Tumor cell-derived microparticles packaging monocarboxylate transporter4 inhibitor fluvastatin suppress lung adenocarcinoma via tumor microenvironment remodeling and improve chemotherapy

Monocarboxylate transporter4 (MCT4) is responsible for the efflux of lactate and high expression of MCT4 is related to poor prognosis in multiple cancers. Herein, Fluvastatin, regarded as a lipid-metabolic regulator, has been screened out as an inhibitor of MCT4 for lung adenocarcinoma (LUAD) treatment. As tumor cell-derived microparticles (TMPs) have advantages in low toxicity, biocompatibility and biological targeting, TMPs serve as a highly efficient drug-delivery system to transport Fluvastatin in a relatively low dosage.
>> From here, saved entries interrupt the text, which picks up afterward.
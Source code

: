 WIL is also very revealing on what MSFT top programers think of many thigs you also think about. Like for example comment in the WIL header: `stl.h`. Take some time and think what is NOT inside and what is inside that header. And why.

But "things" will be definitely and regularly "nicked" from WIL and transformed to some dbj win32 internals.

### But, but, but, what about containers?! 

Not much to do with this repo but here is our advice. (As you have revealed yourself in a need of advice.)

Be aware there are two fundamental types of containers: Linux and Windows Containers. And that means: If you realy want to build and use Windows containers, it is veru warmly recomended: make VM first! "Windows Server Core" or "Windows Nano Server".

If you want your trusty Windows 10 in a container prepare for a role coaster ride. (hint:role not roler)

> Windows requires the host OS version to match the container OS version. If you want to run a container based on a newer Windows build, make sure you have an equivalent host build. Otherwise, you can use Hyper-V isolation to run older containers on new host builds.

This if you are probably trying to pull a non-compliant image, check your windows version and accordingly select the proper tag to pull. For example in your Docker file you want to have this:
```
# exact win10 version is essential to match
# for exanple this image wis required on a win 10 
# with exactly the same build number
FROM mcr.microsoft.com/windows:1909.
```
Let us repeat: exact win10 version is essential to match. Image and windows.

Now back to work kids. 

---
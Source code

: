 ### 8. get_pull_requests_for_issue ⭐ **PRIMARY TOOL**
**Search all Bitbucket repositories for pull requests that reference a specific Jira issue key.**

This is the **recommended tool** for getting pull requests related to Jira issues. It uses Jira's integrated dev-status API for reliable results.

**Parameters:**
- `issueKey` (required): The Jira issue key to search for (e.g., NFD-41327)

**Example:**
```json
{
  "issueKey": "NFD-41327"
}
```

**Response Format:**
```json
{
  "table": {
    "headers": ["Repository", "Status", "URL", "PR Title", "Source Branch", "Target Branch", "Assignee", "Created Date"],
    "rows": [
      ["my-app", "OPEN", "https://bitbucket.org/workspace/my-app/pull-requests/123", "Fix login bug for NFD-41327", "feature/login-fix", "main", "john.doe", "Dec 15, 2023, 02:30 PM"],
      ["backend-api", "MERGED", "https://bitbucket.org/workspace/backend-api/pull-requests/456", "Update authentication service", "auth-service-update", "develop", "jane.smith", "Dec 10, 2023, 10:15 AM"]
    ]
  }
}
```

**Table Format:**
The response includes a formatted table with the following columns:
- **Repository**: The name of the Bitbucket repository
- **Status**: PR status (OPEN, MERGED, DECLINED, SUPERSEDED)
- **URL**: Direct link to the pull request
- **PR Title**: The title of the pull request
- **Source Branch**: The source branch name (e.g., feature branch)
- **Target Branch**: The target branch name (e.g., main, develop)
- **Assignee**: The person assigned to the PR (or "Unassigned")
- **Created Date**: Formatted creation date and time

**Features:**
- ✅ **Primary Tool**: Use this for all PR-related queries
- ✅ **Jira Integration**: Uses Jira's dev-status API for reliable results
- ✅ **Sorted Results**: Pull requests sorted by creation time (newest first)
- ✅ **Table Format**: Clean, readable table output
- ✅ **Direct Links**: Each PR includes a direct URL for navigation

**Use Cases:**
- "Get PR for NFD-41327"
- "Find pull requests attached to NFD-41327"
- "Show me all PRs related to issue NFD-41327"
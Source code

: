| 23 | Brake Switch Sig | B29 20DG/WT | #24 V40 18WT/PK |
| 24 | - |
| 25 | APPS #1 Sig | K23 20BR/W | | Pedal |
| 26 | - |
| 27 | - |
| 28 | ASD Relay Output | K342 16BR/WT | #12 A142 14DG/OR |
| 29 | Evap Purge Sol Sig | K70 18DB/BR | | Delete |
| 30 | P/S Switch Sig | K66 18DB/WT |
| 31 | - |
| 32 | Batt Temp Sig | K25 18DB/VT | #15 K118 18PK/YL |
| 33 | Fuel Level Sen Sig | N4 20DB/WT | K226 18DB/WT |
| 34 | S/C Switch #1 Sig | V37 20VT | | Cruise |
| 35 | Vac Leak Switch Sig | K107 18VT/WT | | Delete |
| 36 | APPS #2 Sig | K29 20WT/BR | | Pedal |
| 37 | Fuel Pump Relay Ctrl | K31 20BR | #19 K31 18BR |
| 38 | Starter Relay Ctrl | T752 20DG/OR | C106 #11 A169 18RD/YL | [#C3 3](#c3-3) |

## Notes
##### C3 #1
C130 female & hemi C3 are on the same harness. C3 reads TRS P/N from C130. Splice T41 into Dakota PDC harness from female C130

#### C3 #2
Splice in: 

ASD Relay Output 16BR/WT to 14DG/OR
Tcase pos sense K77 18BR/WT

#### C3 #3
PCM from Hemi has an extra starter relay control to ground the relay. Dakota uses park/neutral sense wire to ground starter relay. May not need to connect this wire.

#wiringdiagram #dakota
TMPs encapsulating Fluvastatin (TMP-F), consistent with antitumor function of Fluvastatin, can impede lactate efflux by inhibiting MCT4 expression, resulting in attenuated LUAD progression. TMP-F provokes reversion of immunosuppressive tumor microenvironment (TME) by appealing to infiltration of NK and CD8+ T cells, polarizing M2-type to M1-type macrophages, and decreasing Treg and myeloid-derived suppressor cells (MDSC). In addition, co-administration of TMP-F and chemotherapy Cisplatin still reinforces the antitumor immune response. Meanwhile, TMP-F improves antitumor efficiency of Cisplatin and curbs lung metastasis. Overall, TMP-F or therapeutic alliance with Cisplatin represents a promising strategy for enhancing therapeutic effect on LUAD.